No these cats probably will not miss this lady, as she has treated them well, but is not a cat lover.

Cats who are owned by cat lovers do miss their humans, neither Carly nor any research will make us believe otherwise who have had a series of cats throughout our lives.

grandtanteJE65 Sun 03-Mar-19 12:17:54

Frankly, I think you should explain to your daughter that the cats are becoming too much for you, and you would like her either to move them to her house at the end of two months or to allow you to either re-home them or, if any are elderly and no longer quite fit, have them put down.

This may sound harsh, but isn't meant so. I am a cat lover myself, but no-one should be cozened into keeping pet if they don't want to.

No, Frontline does not work any more, try Advantage, which is also made by Bayer. It does work.

Eloethan Sun 03-Mar-19 11:49:13

I think you are an extremely good person, feeding, de-fleaing, paying vets' bills and generally caring for four cats that you did not ask for and did not want. Anyone who owns a cat or a dog knows how expensive and time-consuming it can be.

If you explained the circumstances and that you are finding the care of four cats too tiring and restrictive as you get older, I feel sure an animal charity would understand that you are a conscientious and decent person and they would be willing to try to find homes for the cats.

Really it is most inconsiderate of your daughter to land you with this, without any financial or practical contribution. I understand her position re her husband's asthma but still it is not fair to leave it all to you to sort out. She should at least have played her part in terms of providing help if you wanted a break or to go on holiday - or paid for someone else to look after them during that time.

Barmeyoldbat Sun 03-Mar-19 11:44:07

I am sorry but you don't have to grin and bare it unless you like being a martyr. Just re home them, either at your daughters or in a cat rescue place.

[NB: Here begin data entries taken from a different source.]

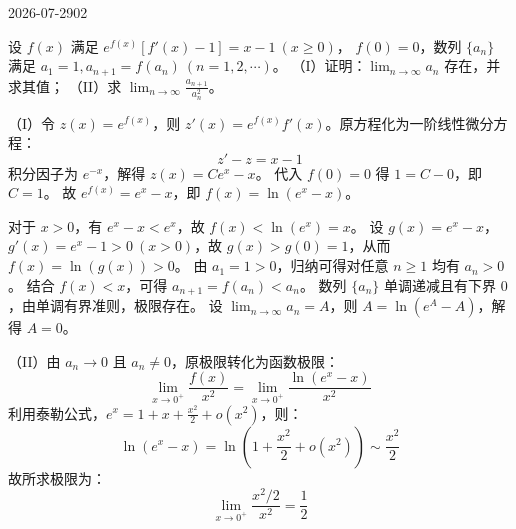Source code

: \begin{mistake}{2026-07-29}{02}

\begin{problemcontent}
设 \(f(x)\) 满足 \(e^{f(x)}[f'(x) - 1] = x - 1\ (x \ge 0)\)， \(f(0) = 0\)，数列 \(\{a_n\}\) 满足 \(a_1 = 1, a_{n+1} = f(a_n)\ (n=1,2,\cdots)\)。
（I）证明：\(\lim_{n \to \infty} a_n\) 存在，并求其值；
（II）求 \(\lim_{n \to \infty} \frac{a_{n+1}}{a_n^2}\)。
\end{problemcontent}

\begin{solutioncontent}
（I）令 \(z(x) = e^{f(x)}\)，则 \(z'(x) = e^{f(x)}f'(x)\)。原方程化为一阶线性微分方程：
\[ z' - z = x - 1 \]
积分因子为 \(e^{-x}\)，解得 \(z(x) = C e^x - x\)。
代入 \(f(0) = 0\) 得 \(1 = C - 0\)，即 \(C = 1\)。
故 \(e^{f(x)} = e^x - x\)，即 \(f(x) = \ln(e^x - x)\)。

对于 \(x > 0\)，有 \(e^x - x < e^x\)，故 \(f(x) < \ln(e^x) = x\)。
设 \(g(x) = e^x - x\)，\(g'(x) = e^x - 1 > 0\ (x>0)\)，故 \(g(x) > g(0) = 1\)，从而 \(f(x) = \ln(g(x)) > 0\)。
由 \(a_1 = 1 > 0\)，归纳可得对任意 \(n \ge 1\) 均有 \(a_n > 0\)。
结合 \(f(x) < x\)，可得 \(a_{n+1} = f(a_n) < a_n\)。
数列 \(\{a_n\}\) 单调递减且有下界 \(0\)，由单调有界准则，极限存在。
设 \(\lim_{n \to \infty} a_n = A\)，则 \(A = \ln(e^A - A)\)，解得 \(A = 0\)。

（II）由 \(a_n \to 0\) 且 \(a_n \neq 0\)，原极限转化为函数极限：
\[ \lim_{x \to 0^+} \frac{f(x)}{x^2} = \lim_{x \to 0^+} \frac{\ln(e^x - x)}{x^2} \]
利用泰勒公式，\(e^x = 1 + x + \frac{x^2}{2} + o(x^2)\)，则：
\[ \ln(e^x - x) = \ln\left(1 + \frac{x^2}{2} + o(x^2)\right) \sim \frac{x^2}{2} \]
故所求极限为：
\[ \lim_{x \to 0^+} \frac{x^2/2}{x^2} = \frac{1}{2} \]
\end{solutioncontent}


\end{mistake}
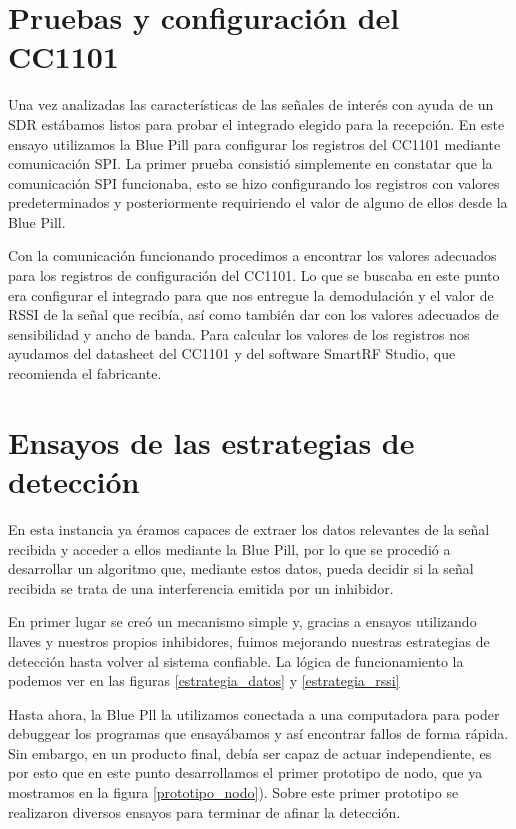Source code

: \section {Pruebas y configuración del CC1101}

Una vez analizadas las características de las señales de interés con ayuda de un SDR estábamos listos para probar el integrado elegido para la
recepción. En este ensayo utilizamos la Blue Pill para configurar los registros del CC1101 mediante comunicación SPI.
La primer prueba consistió simplemente en constatar que la comunicación SPI funcionaba, esto se hizo configurando los registros con valores predeterminados 
y posteriormente requiriendo el valor de alguno de ellos desde la Blue Pill.\par 
Con la comunicación funcionando procedimos a encontrar los valores adecuados para los registros de configuración del CC1101.
Lo que se buscaba en este punto era configurar el integrado para que nos entregue la demodulación y el valor de RSSI de la señal que recibía, 
así como también dar con los valores adecuados de sensibilidad y ancho de banda. Para calcular los valores de los registros nos ayudamos del datasheet del CC1101
y del software SmartRF Studio, que recomienda el fabricante.

\section{Ensayos de las estrategias de detección}

En esta instancia ya éramos capaces de extraer los datos relevantes de la señal recibida y acceder a ellos mediante la Blue Pill, por lo que se procedió a
desarrollar un algoritmo que, mediante estos datos, pueda decidir si la señal recibida se trata de una interferencia emitida por un inhibidor.\par
En primer lugar se creó un mecanismo simple y, gracias a ensayos utilizando llaves y nuestros propios inhibidores, fuimos mejorando nuestras estrategias
de detección hasta volver al sistema confiable. La lógica de funcionamiento la podemos ver en las figuras \ref{estrategia_datos} y \ref{estrategia_rssi}\par 
Hasta ahora, la Blue Pll la utilizamos conectada a una computadora para poder debuggear los programas que ensayábamos y así encontrar fallos de forma
rápida. Sin embargo, en un producto final, debía ser capaz de actuar independiente, es por esto que en este punto desarrollamos el primer
prototipo de nodo, que ya mostramos en la figura \ref{prototipo_nodo}). Sobre este primer prototipo se realizaron diversos ensayos para terminar
de afinar la detección. \par

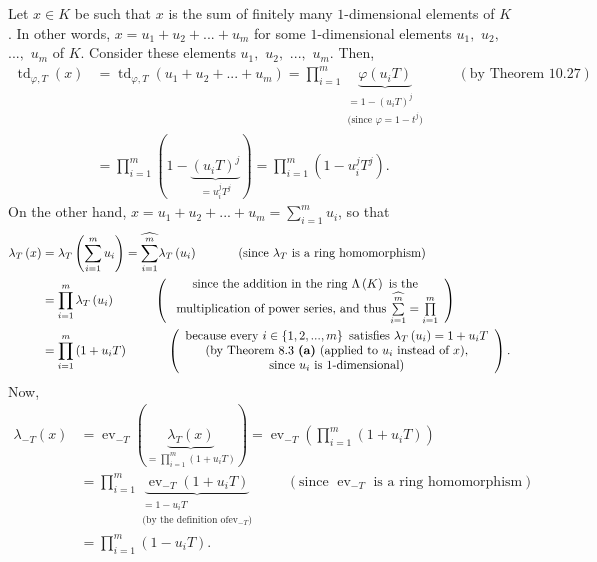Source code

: \documentclass[numbers=enddot,12pt,final,onecolumn,notitlepage]{scrartcl}%
\begin{document}
Let $x\in K$ be such that $x$ is the sum of finitely many $1$-dimensional
elements of $K$. In other words, $x=u_{1}+u_{2}+...+u_{m}$ for some
$1$-dimensional elements $u_{1},$ $u_{2},$ $...,$ $u_{m}$ of $K$. Consider
these elements $u_{1},$ $u_{2},$ $...,$ $u_{m}$. Then,%
\begin{align*}
\operatorname*{td}\nolimits_{\varphi,T}\left(  x\right)   &
=\operatorname*{td}\nolimits_{\varphi,T}\left(  u_{1}+u_{2}+...+u_{m}\right)
=\prod\limits_{i=1}^{m}\underbrace{\varphi\left(  u_{i}T\right)
}_{\substack{=1-\left(  u_{i}T\right)  ^{j}\\\text{(since }\varphi
=1-t^{j}\text{)}}}\ \ \ \ \ \ \ \ \ \ \left(  \text{by Theorem 10.27}\right)
\\
&  =\prod\limits_{i=1}^{m}\left(  1-\underbrace{\left(  u_{i}T\right)  ^{j}%
}_{=u_{i}^{j}T^{j}}\right)  =\prod\limits_{i=1}^{m}\left(  1-u_{i}^{j}%
T^{j}\right)  .
\end{align*}
On the other hand, $x=u_{1}+u_{2}+...+u_{m}=\sum\limits_{i=1}^{m}u_{i}$, so
that%
\begin{align*}
\lambda_{T}\left(  x\right)   &  =\lambda_{T}\left(  \sum\limits_{i=1}%
^{m}u_{i}\right)  =\widehat{\sum\limits_{i=1}^{m}}\lambda_{T}\left(
u_{i}\right)  \ \ \ \ \ \ \ \ \ \ \left(  \text{since }\lambda_{T}\text{ is a
ring homomorphism}\right) \\
&  =\prod\limits_{i=1}^{m}\lambda_{T}\left(  u_{i}\right)
\ \ \ \ \ \ \ \ \ \ \left(
\begin{array}
[c]{c}%
\text{since the addition in the ring }\Lambda\left(  K\right)  \text{ is
the}\\
\text{ multiplication of power series, and thus }\widehat{\sum\limits_{i=1}%
^{m}}=\prod\limits_{i=1}^{m}%
\end{array}
\right) \\
&  =\prod\limits_{i=1}^{m}\left(  1+u_{i}T\right)  \ \ \ \ \ \ \ \ \ \ \left(
%
\begin{array}
[c]{c}%
\text{because every }i\in\left\{  1,2,...,m\right\}  \text{ satisfies }%
\lambda_{T}\left(  u_{i}\right)  =1+u_{i}T\\
\text{(by Theorem 8.3 \textbf{(a)} (applied to }u_{i}\text{ instead of
}x\text{),}\\
\text{since }u_{i}\text{ is }1\text{-dimensional)}%
\end{array}
\right)  .
\end{align*}
Now,%
\begin{align*}
\lambda_{-T}\left(  x\right)   &  =\operatorname*{ev}\nolimits_{-T}\left(
\underbrace{\lambda_{T}\left(  x\right)  }_{=\prod\limits_{i=1}^{m}\left(
1+u_{i}T\right)  }\right)  =\operatorname*{ev}\nolimits_{-T}\left(
\prod\limits_{i=1}^{m}\left(  1+u_{i}T\right)  \right) \\
&  =\prod\limits_{i=1}^{m}\underbrace{\operatorname*{ev}\nolimits_{-T}\left(
1+u_{i}T\right)  }_{\substack{=1-u_{i}T\\\text{(by the definition of
}\operatorname*{ev}\nolimits_{-T}\text{)}}}\ \ \ \ \ \ \ \ \ \ \left(
\text{since }\operatorname*{ev}\nolimits_{-T}\text{ is a ring homomorphism}%
\right) \\
&  =\prod\limits_{i=1}^{m}\left(  1-u_{i}T\right)  .
\end{align*}
\end{document}
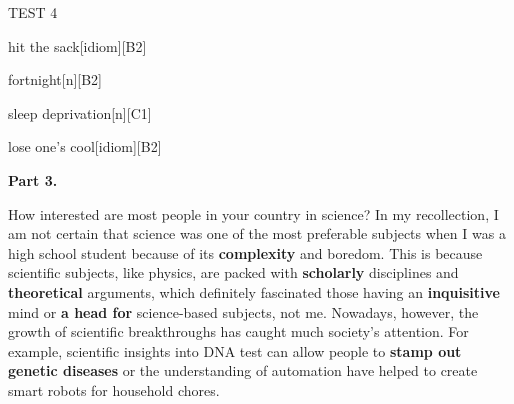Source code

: \begin{glossarymc}[Cambridge 15]
\begin{test}{TEST 4}
\begin{VocabExplain}[Part 2]
            \begin{ExplainCard}{hit the sack}[idiom][B2]
            \end{ExplainCard}

            \begin{ExplainCard}{fortnight}[n][B2]
            \end{ExplainCard}

            \begin{ExplainCard}{sleep deprivation}[n][C1]
            \end{ExplainCard}

            \begin{ExplainCard}{lose one’s cool}[idiom][B2]
            \end{ExplainCard}
        \end{VocabExplain}

    \noindent
    \textbf{Part 3.}
    \begin{qa}{How interested are most people in your country in science?}
    In my recollection, I am not certain that science was one of the most preferable subjects when I was a high school student because of its \textbf{complexity} and boredom. This is because scientific subjects, like physics, are packed with \textbf{scholarly} disciplines and \textbf{theoretical} arguments, which definitely fascinated those having an \textbf{inquisitive} mind or \textbf{a head for} science-based subjects, not me. Nowadays, however, the growth of scientific breakthroughs has caught much society’s attention. For example, scientific insights into DNA test can allow people to \textbf{stamp out genetic diseases} or the understanding of automation have helped to create smart robots for household chores.
    \end{qa}


\end{test}
\end{glossarymc}
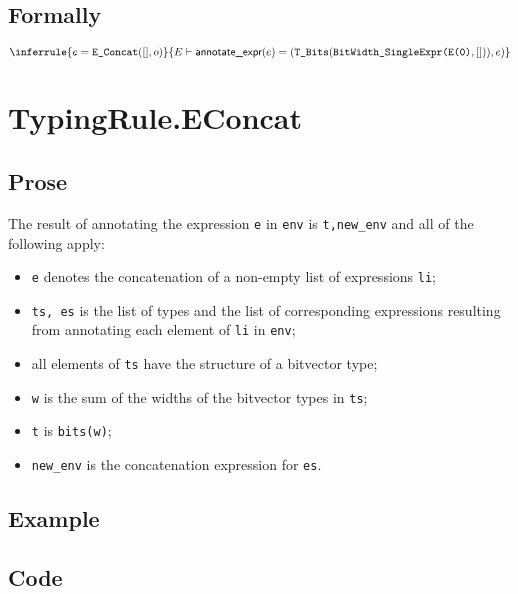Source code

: \documentclass{book}
\newcommand\annotateexpr[1]{\textsf{annotate\_expr}(#1)}
\begin{document}
\begin{emptyformal}
    \subsection{Formally}
\[
\inferrule{e = \texttt{E\_Concat}([], o)}
{
E \entails  \annotateexpr{e} = (\TBits(\texttt{BitWidth\_SingleExpr(\Elit{0}}, [])), e)
}
\]
\end{emptyformal}


\section{TypingRule.EConcat \label{sec:TypingRule.EConcat}}

  \subsection{Prose}
  The result of annotating the expression \texttt{e} in \texttt{env} is
\texttt{t,new\_env} and all of the following apply:
  \begin{itemize}
  \item \texttt{e} denotes the concatenation of a non-empty list of expressions \texttt{li};
  \item \texttt{ts, es} is the list of types and the list of corresponding expressions resulting from annotating each element of \texttt{li} in \texttt{env};
  \item all elements of \texttt{ts} have the structure of a bitvector type;
  \item \texttt{w} is the sum of the widths of the bitvector types in \texttt{ts};
  \item \texttt{t} is \texttt{bits(w)};
  \item \texttt{new\_env} is the concatenation expression for \texttt{es}.
  \end{itemize}

  \subsection{Example}

  \subsection{Code}
\end{document}
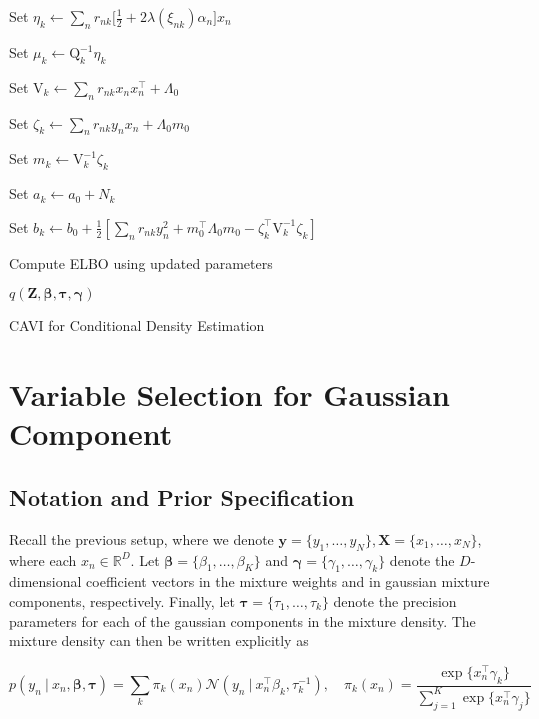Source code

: \documentclass[twoside,11pt]{article}
\newcommand\given[1][]{\:#1\vert\:}
\newcommand{\transpose}[1]{#1^{\intercal}}
\newcommand{\R}{\mathbb{R}}
\newcommand{\nsum}{\sum\limits_{n}}
\newcommand{\ksum}{\sum\limits_{k}}
\newcommand{\boldbeta}{\boldsymbol\beta}
\newcommand{\boldgamma}{\boldsymbol\gamma}
\newcommand{\boldtau}{\boldsymbol\tau}
\newcommand{\pr}[1]{p \left( #1 \right)}
\begin{document}
\begin{algorithm}[H]
{{   Set $\eta_k \leftarrow \sum_{n} r_{nk} \big[ \frac{1}{2} + 2\lambda(\xi_{nk}) \alpha_n \big]x_n$\; %
         
   Set $\mu_k \leftarrow \mathrm{Q}_k^{-1} \eta_k$\; %
   
   Set $\mathrm{V}_k \leftarrow \nsum r_{nk} x_n \transpose{x_n} + \Lambda_0$ \; %
   
   Set $\zeta_k \leftarrow \sum_{n} r_{nk} y_n x_n + \Lambda_0 m_0$\; %
   
   Set $m_k \leftarrow \mathrm{V}_k^{-1} \zeta_k$\; %
   
   Set $a_k \leftarrow a_0 + N_k$\; %
   
   Set $b_k \leftarrow b_0 + \frac{1}{2}[\nsum r_{nk} y_n^2 + \transpose{m_0}\Lambda_0 m_0 - \transpose{\zeta_k} \mathrm{V}_k^{-1} \zeta_k]$\; %
   }
   Compute ELBO using updated parameters
 } %
 \Return $q \left( \mathbf{Z}, \boldbeta, \boldtau, \boldgamma \right)$
 \caption{CAVI for Conditional Density Estimation}
\end{algorithm}


\section{Variable Selection for Gaussian Component} \label{vs}  %


\subsection{Notation and Prior Specification}
Recall the previous setup, where we denote $\mathbf{y} = \{y_1, \ldots, y_N \}, \mathbf{X} = \{ x_1, \ldots, x_N \}$, where each $x_n \in \R^{D}$. Let $\boldbeta = \{ \beta_1, \ldots, \beta_K\}$ and $\boldgamma = \{ \gamma_1, \ldots, \gamma_k\}$ denote the $D$-dimensional coefficient vectors  in the mixture weights and in gaussian mixture components, respectively. Finally, let $\boldtau = \{ \tau_1, \ldots, \tau_k \}$ denote the precision parameters for each of the gaussian components in the mixture density. The mixture density can then be written explicitly as

\begin{equation} 
	 \pr{y_n \given x_n, \boldbeta, \boldtau} = \ksum \pi_k(x_n) \mathcal{N} \left( y_n \given \transpose{x_n}\beta_k, \tau_k^{-1} \right), \quad \pi_k(x_n) = \frac{\exp\{\transpose{x_n} \gamma_k\}}{\sum\limits_{j=1}^{K} \exp\{ \transpose{x_n} \gamma_j\}}
\end{equation}
\end{document}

LuckyFour Sun 03-Mar-19 11:33:14

We have one cat which just came and never left. Neither of us is keen on having a cat although there is nothing wrong with him except that scratches the carpet by the door as he wants to go upstairs and lie on the beds.

We look after him, feed him, pet him and de flea him etc. however, I will only be a little bit sad (for him- not us) if he passed away.

I never say this to my friends as so many of them are cat lovers.

Merryweather Sun 03-Mar-19 11:11:22

I have chronic brittle asthma, my children have asthma, we have five cats, a bunny and fish. As a now ex vet nurse allergies and asthma are not really a reason to re home or refuse to take responsibility of pets. It drives me insane when people say I've asthma/ allergies I can't keep x. You can, you don't want to. A completely different statement. If health becomes an issue doctors can prescribe all sorts to help. Okay in some cases it's extreme and I wouldn't want people to become violently ill however health is usually an excuse for I don't want to, that way saying it's a health issue makes them feel less guilty.
Sorry, that probably sounds harsher than it means to.
If you would like help rehoming feel free to pm me. Even the little blind one. X

inishowen Sun 03-Mar-19 11:10:31

Same thing happened to my friend. Her daughter bought a dog when she still lived at home, with a view to breeding from her. Not long after this she got married and her husband didn't like dogs. So, the dog was left at mums for 12 years. My friend changed her entire life to cater for the dog's needs. It's totally wrong that this should happen.